L’ISAT (Istituto per le scelte ambientali e tecnologiche), con la collaborazione del Dipartimento della Protezione Civile e grazie al contributo del Ministero dell’Ambiente, ha inviato nel 2006 al Parlamento, ai consigli regionali e provinciali, ai sindaci dei comuni sopra i 10 mila abitanti, uno studio attento, scientificamente fondato, che offriva una visione d’insieme dei disastri naturali che minacciano i nostri territori.

La questione che si pone è la messa in campo di una politica adeguata di prevenzione, che finora è mancata malgrado significativi progressi realizzati nel campo della protezione civile. La prevenzione infatti è un problema di sistema, quindi innanzitutto politico, che impone di affrontare questioni di lungo periodo, fare scelte di priorità, mobilitare risorse adeguate, e riguarda perciò l’azione di governo nel suo complesso. Allora si auspicare che nel centenario del terremoto di Messina si sarebbe potuto imprimere una politica di prevenzione e mitigazione del danno.

“Neppure un soldo sarà dato per non sforare il patto di stabilità della Regione Sicilia”, si dicevano tra sé e sé i tecnici più ortodossi del ministero dell’Economia, quasi ad emulare lo stesso responsabile del dicastero, Giulio Tremonti.
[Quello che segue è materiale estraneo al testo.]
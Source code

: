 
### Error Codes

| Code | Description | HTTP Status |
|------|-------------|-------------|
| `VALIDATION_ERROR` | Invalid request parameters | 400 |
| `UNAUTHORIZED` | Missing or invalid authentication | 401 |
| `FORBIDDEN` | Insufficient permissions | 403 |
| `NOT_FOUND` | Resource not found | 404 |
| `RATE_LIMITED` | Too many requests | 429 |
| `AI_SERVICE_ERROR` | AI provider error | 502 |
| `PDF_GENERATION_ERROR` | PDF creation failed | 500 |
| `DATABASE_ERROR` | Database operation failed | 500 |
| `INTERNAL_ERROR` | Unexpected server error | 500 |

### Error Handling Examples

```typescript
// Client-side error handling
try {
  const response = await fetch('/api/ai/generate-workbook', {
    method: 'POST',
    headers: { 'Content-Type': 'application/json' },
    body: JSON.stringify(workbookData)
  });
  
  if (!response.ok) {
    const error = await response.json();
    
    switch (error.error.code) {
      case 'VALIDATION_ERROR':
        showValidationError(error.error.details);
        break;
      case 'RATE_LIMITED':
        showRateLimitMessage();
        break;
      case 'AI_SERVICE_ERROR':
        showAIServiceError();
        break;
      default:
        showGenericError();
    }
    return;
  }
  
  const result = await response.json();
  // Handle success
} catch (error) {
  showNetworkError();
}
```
Evidentemente da Sondrio ma anche da Varese, Bergamo o Brescia non conoscono bene la natura orografica della provincia messinese, in questa zona tra le più piovose e dove i cambiamenti atmosferici sono repentini e debitamente registrati dalle stazioni meteorologiche locali (erosione delle coste in aumento, precipitazioni dai ritmi tropicali, cambio dell’ecosistema).

Scorrendo i materiali audio e video dei giorni immediatamente successivi ai fatti di Giampilieri, mi sono soffermato sull’intervento del sen. Domenico Nania che rivolgendosi all’allora responsabile alla Protezione Civile, tale Guido Bertolaso, riconosceva la disparità di trattamento tra le diverse zone del Paese, la solidarietà dei media ai soli terremotati dell’Abruzzo e certa supponenza dello stesso Bertolaso nel non prendere atto che l’organizzazione da lui disposta, aveva lasciato francamente a desiderare.
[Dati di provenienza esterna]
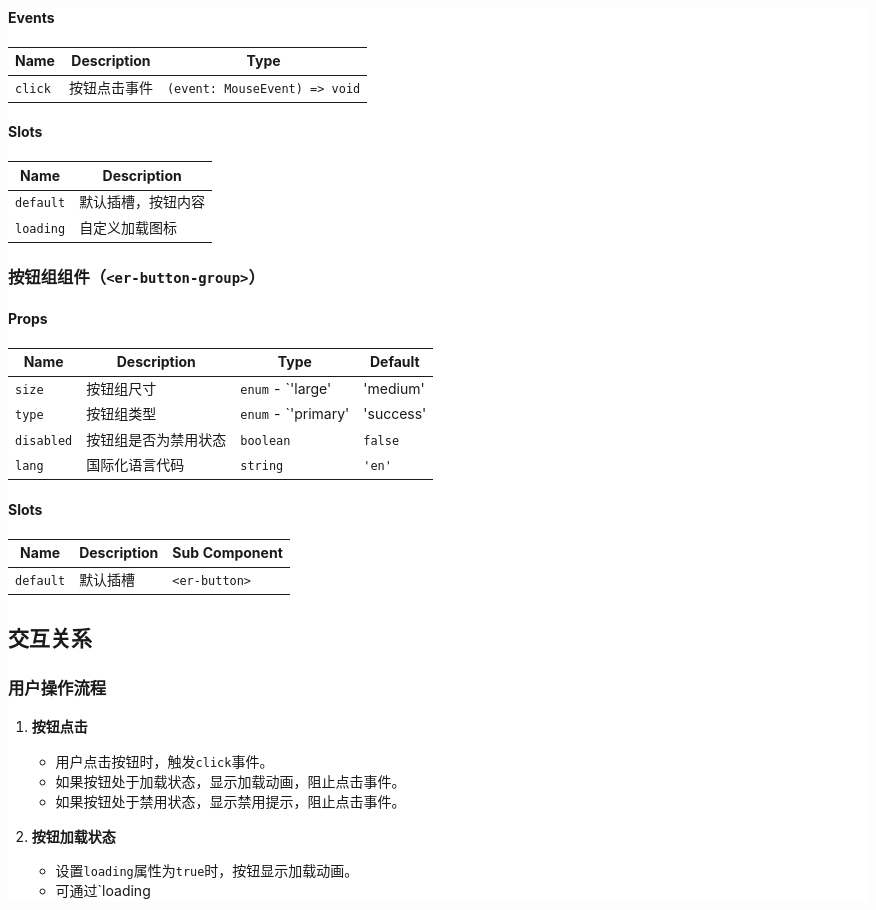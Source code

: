 #### Events
| Name | Description | Type |
| --- | --- | --- |
| `click` | 按钮点击事件 | `(event: MouseEvent) => void` |

#### Slots
| Name | Description |
| --- | --- |
| `default` | 默认插槽，按钮内容 |
| `loading` | 自定义加载图标 |

### 按钮组组件（`<er-button-group>`）

#### Props
| Name | Description | Type | Default |
| --- | --- | --- | --- |
| `size` | 按钮组尺寸 | `enum` - `'large' | 'medium' | 'default' | 'small' | 'extra-small'` | `'default'` |
| `type` | 按钮组类型 | `enum` - `'primary' | 'success' | 'warning' | 'danger' | 'info' | 'custom'` | `'info'` |
| `disabled` | 按钮组是否为禁用状态 | `boolean` | `false` |
| `lang` | 国际化语言代码 | `string` | `'en'` |

#### Slots
| Name | Description | Sub Component |
| --- | --- | --- |
| `default` | 默认插槽 | `<er-button>` |

## 交互关系

### 用户操作流程
1. **按钮点击**
   - 用户点击按钮时，触发`click`事件。
   - 如果按钮处于加载状态，显示加载动画，阻止点击事件。
   - 如果按钮处于禁用状态，显示禁用提示，阻止点击事件。

2. **按钮加载状态**
   - 设置`loading`属性为`true`时，按钮显示加载动画。
   - 可通过`loading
In quella circostanza, Nania, ricordava al suo stesso Governo che precedentemente – già due anni prima – il Premier Romano Prodi aveva già riconosciuto lo stato di emergenza e calamità per una zona che già si era caratterizzata per fenomeni di simile consistenza.
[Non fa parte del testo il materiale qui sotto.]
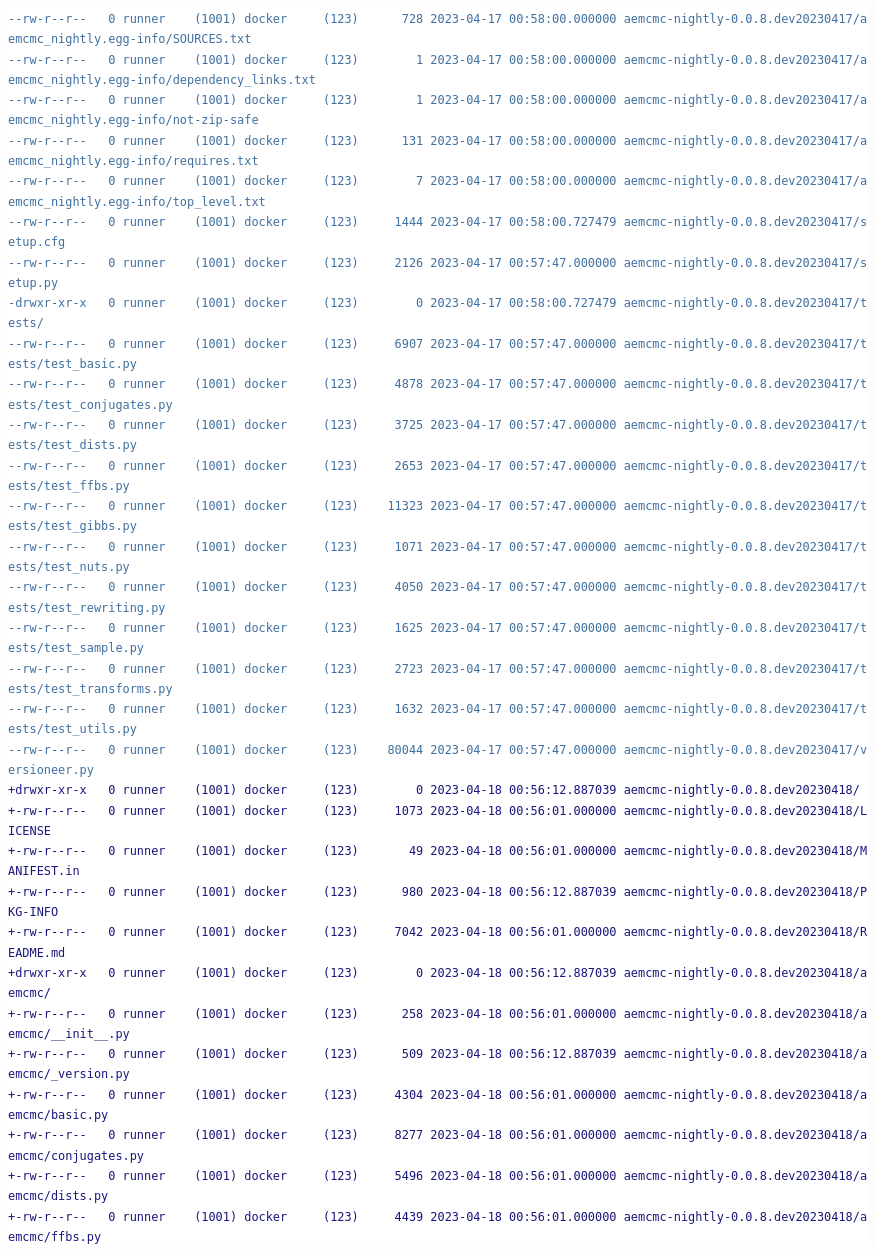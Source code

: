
 ```diff
--rw-r--r--   0 runner    (1001) docker     (123)      728 2023-04-17 00:58:00.000000 aemcmc-nightly-0.0.8.dev20230417/aemcmc_nightly.egg-info/SOURCES.txt
--rw-r--r--   0 runner    (1001) docker     (123)        1 2023-04-17 00:58:00.000000 aemcmc-nightly-0.0.8.dev20230417/aemcmc_nightly.egg-info/dependency_links.txt
--rw-r--r--   0 runner    (1001) docker     (123)        1 2023-04-17 00:58:00.000000 aemcmc-nightly-0.0.8.dev20230417/aemcmc_nightly.egg-info/not-zip-safe
--rw-r--r--   0 runner    (1001) docker     (123)      131 2023-04-17 00:58:00.000000 aemcmc-nightly-0.0.8.dev20230417/aemcmc_nightly.egg-info/requires.txt
--rw-r--r--   0 runner    (1001) docker     (123)        7 2023-04-17 00:58:00.000000 aemcmc-nightly-0.0.8.dev20230417/aemcmc_nightly.egg-info/top_level.txt
--rw-r--r--   0 runner    (1001) docker     (123)     1444 2023-04-17 00:58:00.727479 aemcmc-nightly-0.0.8.dev20230417/setup.cfg
--rw-r--r--   0 runner    (1001) docker     (123)     2126 2023-04-17 00:57:47.000000 aemcmc-nightly-0.0.8.dev20230417/setup.py
-drwxr-xr-x   0 runner    (1001) docker     (123)        0 2023-04-17 00:58:00.727479 aemcmc-nightly-0.0.8.dev20230417/tests/
--rw-r--r--   0 runner    (1001) docker     (123)     6907 2023-04-17 00:57:47.000000 aemcmc-nightly-0.0.8.dev20230417/tests/test_basic.py
--rw-r--r--   0 runner    (1001) docker     (123)     4878 2023-04-17 00:57:47.000000 aemcmc-nightly-0.0.8.dev20230417/tests/test_conjugates.py
--rw-r--r--   0 runner    (1001) docker     (123)     3725 2023-04-17 00:57:47.000000 aemcmc-nightly-0.0.8.dev20230417/tests/test_dists.py
--rw-r--r--   0 runner    (1001) docker     (123)     2653 2023-04-17 00:57:47.000000 aemcmc-nightly-0.0.8.dev20230417/tests/test_ffbs.py
--rw-r--r--   0 runner    (1001) docker     (123)    11323 2023-04-17 00:57:47.000000 aemcmc-nightly-0.0.8.dev20230417/tests/test_gibbs.py
--rw-r--r--   0 runner    (1001) docker     (123)     1071 2023-04-17 00:57:47.000000 aemcmc-nightly-0.0.8.dev20230417/tests/test_nuts.py
--rw-r--r--   0 runner    (1001) docker     (123)     4050 2023-04-17 00:57:47.000000 aemcmc-nightly-0.0.8.dev20230417/tests/test_rewriting.py
--rw-r--r--   0 runner    (1001) docker     (123)     1625 2023-04-17 00:57:47.000000 aemcmc-nightly-0.0.8.dev20230417/tests/test_sample.py
--rw-r--r--   0 runner    (1001) docker     (123)     2723 2023-04-17 00:57:47.000000 aemcmc-nightly-0.0.8.dev20230417/tests/test_transforms.py
--rw-r--r--   0 runner    (1001) docker     (123)     1632 2023-04-17 00:57:47.000000 aemcmc-nightly-0.0.8.dev20230417/tests/test_utils.py
--rw-r--r--   0 runner    (1001) docker     (123)    80044 2023-04-17 00:57:47.000000 aemcmc-nightly-0.0.8.dev20230417/versioneer.py
+drwxr-xr-x   0 runner    (1001) docker     (123)        0 2023-04-18 00:56:12.887039 aemcmc-nightly-0.0.8.dev20230418/
+-rw-r--r--   0 runner    (1001) docker     (123)     1073 2023-04-18 00:56:01.000000 aemcmc-nightly-0.0.8.dev20230418/LICENSE
+-rw-r--r--   0 runner    (1001) docker     (123)       49 2023-04-18 00:56:01.000000 aemcmc-nightly-0.0.8.dev20230418/MANIFEST.in
+-rw-r--r--   0 runner    (1001) docker     (123)      980 2023-04-18 00:56:12.887039 aemcmc-nightly-0.0.8.dev20230418/PKG-INFO
+-rw-r--r--   0 runner    (1001) docker     (123)     7042 2023-04-18 00:56:01.000000 aemcmc-nightly-0.0.8.dev20230418/README.md
+drwxr-xr-x   0 runner    (1001) docker     (123)        0 2023-04-18 00:56:12.887039 aemcmc-nightly-0.0.8.dev20230418/aemcmc/
+-rw-r--r--   0 runner    (1001) docker     (123)      258 2023-04-18 00:56:01.000000 aemcmc-nightly-0.0.8.dev20230418/aemcmc/__init__.py
+-rw-r--r--   0 runner    (1001) docker     (123)      509 2023-04-18 00:56:12.887039 aemcmc-nightly-0.0.8.dev20230418/aemcmc/_version.py
+-rw-r--r--   0 runner    (1001) docker     (123)     4304 2023-04-18 00:56:01.000000 aemcmc-nightly-0.0.8.dev20230418/aemcmc/basic.py
+-rw-r--r--   0 runner    (1001) docker     (123)     8277 2023-04-18 00:56:01.000000 aemcmc-nightly-0.0.8.dev20230418/aemcmc/conjugates.py
+-rw-r--r--   0 runner    (1001) docker     (123)     5496 2023-04-18 00:56:01.000000 aemcmc-nightly-0.0.8.dev20230418/aemcmc/dists.py
+-rw-r--r--   0 runner    (1001) docker     (123)     4439 2023-04-18 00:56:01.000000 aemcmc-nightly-0.0.8.dev20230418/aemcmc/ffbs.py
```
In quella sede il senatore originario di Barcellona arrogava a sè (e presumibilmente alla sua parte politica) la tutela del territorio e dell’ambiente che al contrario, un territorio che era stato manomesso – continua Nania nel suo intervento al Senato – dalle amministrazioni cittadine che si erano alternate nei precedenti 40 anni.

Oggi forse Nania potrebbe dire qualcosa di più sulla sua Barcellona.

Il parametro espresso in circostanze come quella verificatasi in questi giorni nel messinese è molto chiaro. Il territorio è stato gestito male e la rarità dei fenomeni atmosferici, con bombe d’acqua e venti forti, non consentiva comunque di fronteggiare comunque un evento di questa portata.

Sicilia, Liguria, Toscana, regioni diverse con legislazioni diverse e disponibilità di risorse altrettanto diverse. Eppure gli esiti sono stati gli stessi. Fugata ogni polemica sull’abusivismo, resta il dato che il territorio italiano necessita di maggiore tutela.

Il ministro Clini si è limitato a dire che bisognerà adottare nuove regole, adeguate all’attuale situazione climatica che vede l’alternarsi di lunghi periodi di siccità a fenomeni torrenziali. Si tratta di regole semplici e concrete come cambiare il sistema fognario, che in passato era stato concepito per accogliere quantità d’acqua di gran lunga inferiori rispetto ad oggi. Buon senso, quindi, e maggiore regolamentazione.

Ma, senza alcuna vena polemica – soprattutto nei confronti di un ministro avulso dalla logica dei partiti- a che servono i piani regolatore che periodicamente approvano i nostri consigli comunali?

Una provocazione: le 25.000 tessere che il Pdl del Sen. Nania ha portato in dote al proprio partito nazionale, non potrebbero tradursi in un primo gesto concreto di solidarietà al territorio che lo stesso Pdl rappresenta in più amministrazioni, con un contributo corrispettivo anche solo di una parte del valore della tessera, similmente a quanto l’on. Francantonio Genovese aveva promesso di fare con i fondi raccolti in occasione delle ultime primarie del Pd per gli alluvionati di Giampilieri?